The temple’s most spectacular area was the hypostyle hall. It was the largest in existence with 134 towering pillars. Each column was engraved with hieroglyphics from top to bottom. Some of the columns had blocks stretching between them on top and the undersides were painted. At one time, it had all been painted. It must have been amazing when it was in its glory, although the common folk never got to see it. The inner complex was only for the priests and pharaohs. We spent a good two hours wandering around the sight taking pictures.

During our wander, we saw several school groups. The first group of girls found me amongst the columns in the hypostyle hall. They eagerly approached saying, “hello”. I returned the greeting the first time which caused each and every one of them to repeat so I could greet them in turn. Then one asked, “What is your name?” so I told her and asked her name so she told me. Then every other girl repeated the question in turn. At this point their young male teacher rounded the corner and asked one of them to take his picture with me. ? So, we posed for a picture together and I asked if he would take a picture of me with the girls which he did and then gave my camera to one of the girls so I could have a picture of myself with him. Then each of the girls wanted an individual picture with me and finally we all said goodbye.

A few corners later, another school group appeared and when I replied to the girls they all swarmed me so that one of the guards came forward to shoo them away. I guess I must have not looked too panicked because he backed off and I played “ask and answer” with the girls. They were very sweet and I really enjoyed talking to them. Suddenly, their male teacher came along and began shooing them away from me like they were chickens or something, yelling at them angrily. I suppose “swarm the tourist” is not an encouraged activity on school fieldtrips. It was far more enjoyable than playing duck and weave with the touts.

One of the more interesting facts we learned is that Ramses II had over 200 children. There's an awful lot of material there but this is a family blog. We found a birthday card from his kids though. Isn't it sweet that they all signed it? It continues on the next rock, of course.

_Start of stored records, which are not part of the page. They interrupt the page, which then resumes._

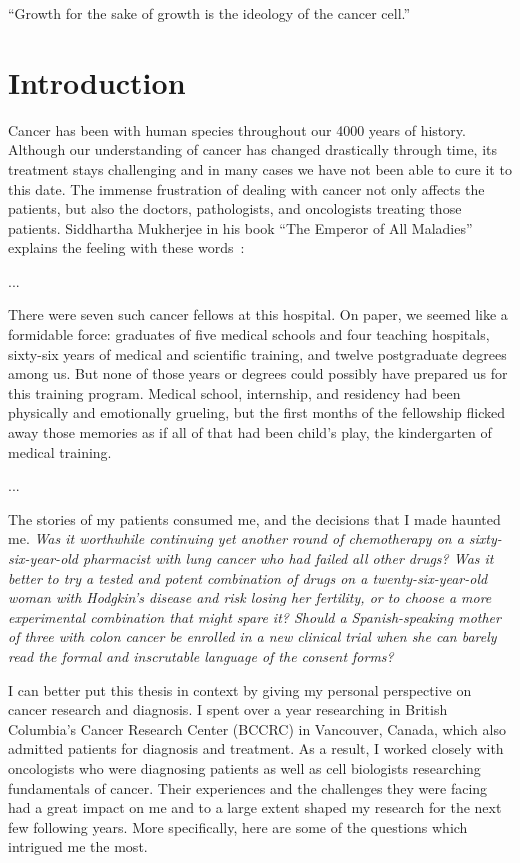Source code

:
\begin{savequote}[.5\linewidth]
  ``Growth for the sake of growth is the ideology of the cancer cell.''
\end{savequote}
\chapter{Introduction}
\label{ch:intro}
Cancer has been with human species throughout our 4000 years of history.
Although our understanding of cancer has changed drastically through time, its
treatment stays challenging and in many cases we have not been able to cure it
to this date. The immense frustration of dealing with cancer not only affects
the patients, but also the doctors, pathologists, and oncologists treating those
patients. Siddhartha Mukherjee in his book ``The Emperor of All Maladies''
explains the feeling with these
words~\cite[prologue]{the-emperor-of-all-maladies}:

\begin{displayquote}
  ...
  
  There were seven such cancer fellows at this hospital. On paper, we seemed
  like a formidable force: graduates of five medical schools and four teaching
  hospitals, sixty-six years of medical and scientific training, and twelve
  postgraduate degrees among us. But none of those years or degrees could
  possibly have prepared us for this training program. Medical school,
  internship, and residency had been physically and emotionally grueling, but
  the first months of the fellowship flicked away those memories as if all of
  that had been child's play, the kindergarten of medical training.

  ...

  The stories of my patients consumed me, and the decisions that I made haunted
  me. \emph{Was it worthwhile continuing yet another round of chemotherapy on a
    sixty-six-year-old pharmacist with lung cancer who had failed all other
    drugs? Was it better to try a tested and potent combination of drugs on a
    twenty-six-year-old woman with Hodgkin's disease and risk losing her
    fertility, or to choose a more experimental combination that might spare it?
    Should a Spanish-speaking mother of three with colon cancer be enrolled in a
    new clinical trial when she can barely read the formal and inscrutable
    language of the consent forms?}
\end{displayquote}

I can better put this thesis in context by giving my personal perspective on
cancer research and diagnosis. I spent over a year researching in British
Columbia's Cancer Research Center (BCCRC) in Vancouver, Canada, which also
admitted patients for diagnosis and treatment. As a result, I worked closely
with oncologists who were diagnosing patients as well as cell biologists
researching fundamentals of cancer. Their experiences and the challenges they
were facing had a great impact on me and to a large extent shaped my research
for the next few following years. More specifically, here are some of the
questions which intrigued me the most.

After our excitement the night before we decided to end the day when the sun was still shining, grabbed some food from the supermarket and headed home with Ramses. Tonight we dined on homemade pizza made on the stovetop. We forgot we had no oven.


maryanncart said...

I'm glad that this day went better and hopefully Rames broke the blokes legs! Very interesting place. Love Mom

Rhonda Staples said...

Hi Holly, your description of Egypt reminds me of my travels in India. I went to India for three months and it took a solid month to get over the culture shock. After that, I loved it. Anyway, I hope you enjoy the heat and sunshine :) Rhonda

Steve said...

Lloyd's, it is saddening that a country once so rich, is now so poor. The history is so fascinating. I do remember being put off by the constant barrage of people asking for money. You have to become callous to it and don't make eye contact. Scowling a lot and raising your fist seemed to work well during my adventures! I am sure you will all adjust and find that some places through Egypt are better than others. Reflecting back on your stay a few months from now, it will not seem nearly as distracting as it all felt when you first arrived.

Chalk it up to a learning experience and growth opportunity. And keeps your wallets safe!